The New World super-province reaches from northern Alaska and the Beaufort Sea through Alberta’s oil sands down to Venezuela’s Orinoco heavy oil belt, and continues south between the Atlantic coast and the eastern Andes. Richer in oil than its Old World sibling, its conventional resources are mostly in decline. However, this vast region has great volumes of untapped unconventional resources – notably Alberta’s oilsands, Venezuela’s Orinoco heavy oil belt and America’s oil shales.

This article focuses on the least known of those unconventional resources. Bitumen carbonates are common reservoir rocks totally saturated with very heavy oil. They are also the hydrocarbon resource in which Canada leads the world by an almost incomprehensible margin.

Canadian deposits contain 96% of the entire world’s supply of this black, barely mobile oil. That would be just a statistical oddity if not for the volumes of hydrocarbons involved. There are nearly 450 billion barrels in the ground in Alberta. Seventy-one percent of that total (318 billion barrels) is in the Grosmont formation – a massive structure underlying much of the Athabasca oilsands deposit. Another 65 billion barrels of bitumen can be found in the Nisku carbonate, which is associated with the Grosmont. In Peace Country, the bitumen-saturated carbonates contain as much oil as the Peace River oilsands deposit – once again, about 65 billion barrels.

Here’s another way to put those numbers in perspective. Alberta’s bitumen deposits comprise the largest petroleum resource in the world. One fourth of that resource is in carbonate reservoirs.

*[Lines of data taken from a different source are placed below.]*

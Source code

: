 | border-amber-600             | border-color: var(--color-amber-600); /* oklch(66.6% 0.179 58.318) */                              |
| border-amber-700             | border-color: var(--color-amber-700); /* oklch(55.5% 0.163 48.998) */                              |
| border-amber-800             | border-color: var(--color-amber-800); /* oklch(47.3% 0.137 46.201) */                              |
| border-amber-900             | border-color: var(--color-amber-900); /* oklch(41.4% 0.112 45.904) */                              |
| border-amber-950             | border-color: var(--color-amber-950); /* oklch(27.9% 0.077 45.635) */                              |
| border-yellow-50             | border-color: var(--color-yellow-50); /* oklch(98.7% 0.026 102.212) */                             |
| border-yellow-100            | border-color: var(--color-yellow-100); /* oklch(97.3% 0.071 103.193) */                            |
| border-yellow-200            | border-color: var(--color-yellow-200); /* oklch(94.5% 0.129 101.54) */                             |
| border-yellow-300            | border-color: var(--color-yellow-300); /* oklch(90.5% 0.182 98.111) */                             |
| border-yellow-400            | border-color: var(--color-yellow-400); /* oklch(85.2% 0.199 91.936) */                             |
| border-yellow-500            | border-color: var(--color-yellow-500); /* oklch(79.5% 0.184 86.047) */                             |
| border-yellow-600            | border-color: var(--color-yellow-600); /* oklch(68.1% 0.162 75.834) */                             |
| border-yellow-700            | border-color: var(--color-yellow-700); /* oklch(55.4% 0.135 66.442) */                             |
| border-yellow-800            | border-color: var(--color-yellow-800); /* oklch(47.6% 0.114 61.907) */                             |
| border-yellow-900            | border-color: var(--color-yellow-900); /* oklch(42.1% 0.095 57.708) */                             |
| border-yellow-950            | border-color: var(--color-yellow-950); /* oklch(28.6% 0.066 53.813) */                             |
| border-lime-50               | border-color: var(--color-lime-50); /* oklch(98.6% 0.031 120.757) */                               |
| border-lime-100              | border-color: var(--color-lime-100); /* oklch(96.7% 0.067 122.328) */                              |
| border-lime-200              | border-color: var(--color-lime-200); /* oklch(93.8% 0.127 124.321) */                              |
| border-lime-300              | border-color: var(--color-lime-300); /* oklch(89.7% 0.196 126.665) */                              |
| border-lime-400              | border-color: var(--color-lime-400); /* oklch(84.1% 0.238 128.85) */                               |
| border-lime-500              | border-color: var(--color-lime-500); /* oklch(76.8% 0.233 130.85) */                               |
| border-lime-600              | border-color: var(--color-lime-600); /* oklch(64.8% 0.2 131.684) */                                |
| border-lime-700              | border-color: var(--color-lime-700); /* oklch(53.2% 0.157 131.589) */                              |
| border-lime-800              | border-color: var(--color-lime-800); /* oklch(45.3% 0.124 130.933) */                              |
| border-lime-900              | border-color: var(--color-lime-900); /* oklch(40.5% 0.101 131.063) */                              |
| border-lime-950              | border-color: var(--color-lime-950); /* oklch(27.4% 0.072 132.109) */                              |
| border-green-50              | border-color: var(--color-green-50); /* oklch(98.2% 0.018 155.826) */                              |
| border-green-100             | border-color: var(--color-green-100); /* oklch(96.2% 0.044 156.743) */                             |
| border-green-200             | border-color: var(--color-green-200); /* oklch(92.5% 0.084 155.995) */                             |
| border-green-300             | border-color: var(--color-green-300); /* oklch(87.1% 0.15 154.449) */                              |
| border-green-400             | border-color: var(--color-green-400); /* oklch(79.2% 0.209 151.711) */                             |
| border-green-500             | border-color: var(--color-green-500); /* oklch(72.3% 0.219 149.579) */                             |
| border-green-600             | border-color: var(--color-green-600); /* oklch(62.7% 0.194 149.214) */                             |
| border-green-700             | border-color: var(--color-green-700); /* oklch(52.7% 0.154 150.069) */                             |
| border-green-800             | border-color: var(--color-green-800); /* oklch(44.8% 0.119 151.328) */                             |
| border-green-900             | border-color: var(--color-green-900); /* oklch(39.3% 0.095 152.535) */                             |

There is a catch, of course. Like the oilsands many years ago, there are no economic ways to produce oil from these deposits yet. However, in early 2006 a numbered company shelled out C$465 million for oilsands leases in the Grosmont. When the owner of that mystery company turned out to be Shell – not known for taking high risks when large amounts of cash are at stake – many previously skeptical observers began to see these carbonates as a resource whose time was nigh. Is that optimism justified?